Was schenkt man einer Frau, die schon alles hat? Und die wahrscheinlich mehr Geschenke empfangen hat als jeder andere Mensch auf dem Planeten? Als Kate, damals noch als Freundin von Prinz William (33), zum ersten Mal zur Weihnachtsfeier mit der Queen auf ihren Landsitz Sandringham eingeladen wurde, zerbrach sie sich den Kopf, was sie der Königin zum Fest mitbringen könnte. Schließlich entschied sie sich, ihr eine Chutney-Paste nach dem Rezept ihrer eigenen Großmutter zu kochen. „Ich war etwas besorgt, aber am nächsten Morgen sah ich, dass es auf dem Tisch stand. Solch eine kleine Geste hat mir sehr viel bedeutet.“

Wie schafft es die Queen, wundert sich die Doku, in ihrem vorgerückten Alter noch so rüstig zu sein? „Ich frage sie seit Jahren, was ihr Geheimnis ist“, schmunzelt Enkel Prinz Harry, 31, „aber sie will es mir nicht sagen.“ Eine riesige Stütze ist sicherlich ihr Ehemann Prinz Philip, 94. „Opa ist einfach unglaublich“, meint Prinzessin Eugenie, 26, „er ist so stark und beständig. Er war all die Jahre da. Er ist der Felsen für alle von uns.“ Philip, der in diesem Jahr 95 Jahre alt wird, dürfte der Queen tatsächlich noch etwas vormachen in Sachen Disziplin, Anspruchslosigkeit und schierem Durchhaltevermögen. „Ich muss gesehen werden, um geglaubt zu werden“, hat die Queen mehr als einmal ihren Mitarbeitern eingeschärft. Der Satz könnte als inoffizielles Motto ihrer Regentschaft dienen. Ganz vordergründig bezieht er sich auf die Repräsentationspflichten der Monarchin, auf ihre Erscheinung in der Öffentlichkeit, auf Kleiderwahl und Protokoll. Aber Elizabeth hat diesen Satz auch ihren Beratern entgegengeschleudert, als die ihr nahelegen wollten, etwas kürzerzutreten.

Trotz ihrer 90 Jahre nimmt sie noch rund 400 Termine im Jahr wahr

Die Queen weiß: Ihr Job ist es, das Volk zu treffen. Auch als fast 90-Jährige absolviert sie immer noch rund 400 Termine im Jahr.

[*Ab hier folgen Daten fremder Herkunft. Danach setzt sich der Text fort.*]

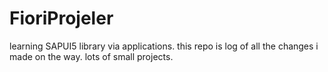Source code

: # FioriProjeler

learning SAPUI5 library via applications.
this repo is log of all the changes i made on the way.
lots of small projects.
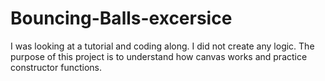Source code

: # Bouncing-Balls-excersice
I was looking at a tutorial and coding along. I did not create any logic. The purpose of this project is to understand how canvas works and practice constructor functions.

Während ihrer langen Herrschaft, so hat ihr Biograf Robert Hardman ausgerechnet, hat sie mehr als vier Millionen Menschen getroffen, und zwar persönlich, mit einem Händedruck, einem Lächeln und einem kurzen Wort.

Es ist diese unermüdliche Arbeit im Kontakt mit den Untertanen, die wohl das Fundament ihrer Beliebtheit ausmacht, und damit auch die Monarchie selbst rechtfertigt, weil sie sich unablässig mit der Basis, den Bürgern, gemein macht.